Maintenant que nous sommes remontés dans les siècles et les croyances de nos ancêtres celtes et gaulois, penchons nous sur un pan essentiel pour comprendre la symbolique du végétal aujourd’hui : le langage symbolique du christianisme.
Imputrescibilité immortelle ?
Comme vous le savez, des religions anciennes au christianisme, il n’y a qu’un pas. Donc les sèmes que nous avons vu précédemment n’ont évidemment pas étés ignorés par le christianisme. Elles ont même pu être remaniées.
De son lien à l’eau, rien n’est perdu : il est d’une aide précieuse dans la réflexion de l’église, qui le représente systématiquement là ou se trouve un croisement d’eau ou un courant souterrain.
Aussi, son feuillage persistant, qui en fait un des seuls feuillus en hiver, lui permet de revêtir les sèmes de l’immortalité.

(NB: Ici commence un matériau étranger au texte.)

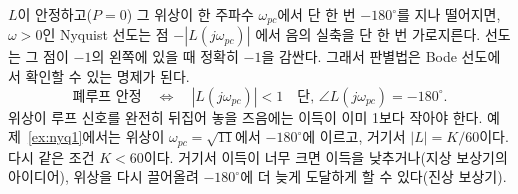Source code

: \documentclass[11pt]{article}
\begin{document}
\begin{remark}\label{rem:bodenyq}
$L$이 안정하고($P=0$) 그 위상이 한 주파수 $\omega_{pc}$에서 단 한 번
$-180^\circ$를 지나 떨어지면, $\omega>0$인 Nyquist 선도는 점 $-|L(j\omega_{pc})|$
에서 음의 실축을 단 한 번 가로지른다. 선도는 그 점이 $-1$의 왼쪽에 있을 때 정확히
$-1$을 감싼다. 그래서 판별법은 Bode 선도에서 확인할 수 있는 명제가 된다.
\[
   \text{폐루프 안정}
   \quad\Longleftrightarrow\quad
   |L(j\omega_{pc})| < 1
   \quad\text{단, } \angle L(j\omega_{pc}) = -180^\circ .
\]
위상이 루프 신호를 완전히 뒤집어 놓을 즈음에는 이득이 이미 1보다 작아야 한다.
예제~\ref{ex:nyq1}에서는 위상이 $\omega_{pc}=\sqrt{11}$에서 $-180^\circ$에
이르고, 거기서 $|L|=K/60$이다. 다시 같은 조건 $K<60$이다. 거기서 이득이 너무
크면 이득을 낮추거나(지상 보상기의 아이디어), 위상을 다시 끌어올려 $-180^\circ$에
더 늦게 도달하게 할 수 있다(진상 보상기).
\end{remark}
\end{document}
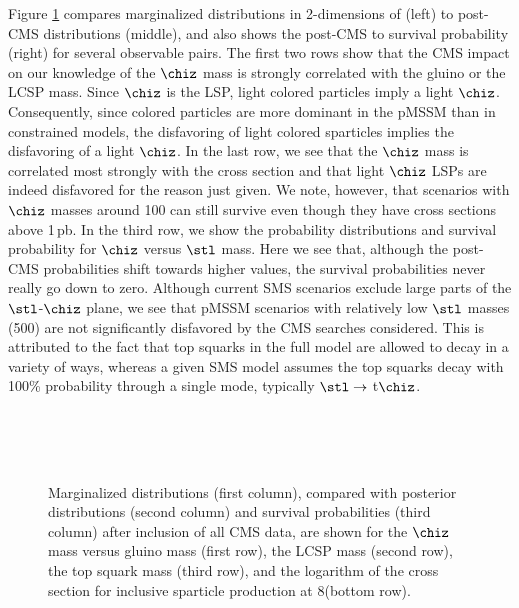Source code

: Figure \ref{fig:twoD} compares marginalized distributions in 2-dimensions of \preCMS (left) to post-CMS distributions (middle), and also shows the post-CMS to \preCMS survival probability (right) for several observable pairs.  The first two rows show that the CMS impact on our knowledge of 
the $\chiz$ mass is strongly correlated with the gluino or the LCSP mass.  Since $\chiz$ is the LSP,  light colored particles imply a light $\chiz$.
Consequently, since colored particles are more dominant in the pMSSM than in constrained models, the disfavoring of light colored sparticles implies the disfavoring of a light $\chiz$.  In the last row, we see that the $\chiz$ mass is correlated most strongly with the cross section and that  light $\chiz$ LSPs are indeed disfavored for the reason just given.  
We note, however, that scenarios with $\chiz$ masses around 100\GeV
can still survive even though they have cross sections above 1\,pb.
In the third row, we show the probability distributions and survival
probability for $\chiz$ versus $\stl$ mass.  Here we see that, although the
post-CMS probabilities shift towards higher values, the survival
probabilities never really go down to zero.  Although current SMS
scenarios exclude large parts of the $\stl$-$\chiz$ plane, we see that
pMSSM scenarios with relatively low $\stl$ masses (500\GeV) are
not significantly disfavored by the CMS searches considered. This is attributed to the fact that top squarks in
the full model are allowed to decay in a variety of ways, whereas a given SMS model assumes the top squarks decay with 100\% probability through a single mode, typically $\stl\to$ t$\chiz$. 

\begin{figure}[p]
  \centering
  \\
  \\
    \\
\vspace{1mm}
  \caption{Marginalized \preCMS distributions (first column),
    compared with posterior distributions (second column)
    and survival probabilities (third column) after inclusion of all CMS data,
    are shown for the
    $\chiz$ mass versus gluino mass (first row), the LCSP mass
    (second row), the top squark mass (third row),  and the
    logarithm of the cross section for inclusive sparticle production at 8\TeV (bottom row).
  }
  \label{fig:twoD}
\end{figure}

Il est souvent représenté dans les lieux de culte chrétiens, ses cônes sont souvent grossis ( et pris à tort pour des pommes de pin ! ) pour attirer justement l’attention sur l’eau qui passerait dessous.
De l’aulne à tout faire
Enfin, penchons-nous maintenant sur ce que l’aulne peut nous apporter aujourd’hui. C’est la bonne surprise pour la fin de cet article.
Mais pourquoi une photo de cuisine au juste ? Regardez-bien, au centre, le poivrier, c’est lui qui nous intéresse. Car c’est lui qui nous permettra de faire Le poivre des dunes.
Quesako ? Le poivre des dunes, aussi appelé poivre crispé est réalisé avec le chaton ( = l’inflorescence souple généralement pendante ci-dessous ) de l’aulne crispé, une sous-espèce de l’aulne vert.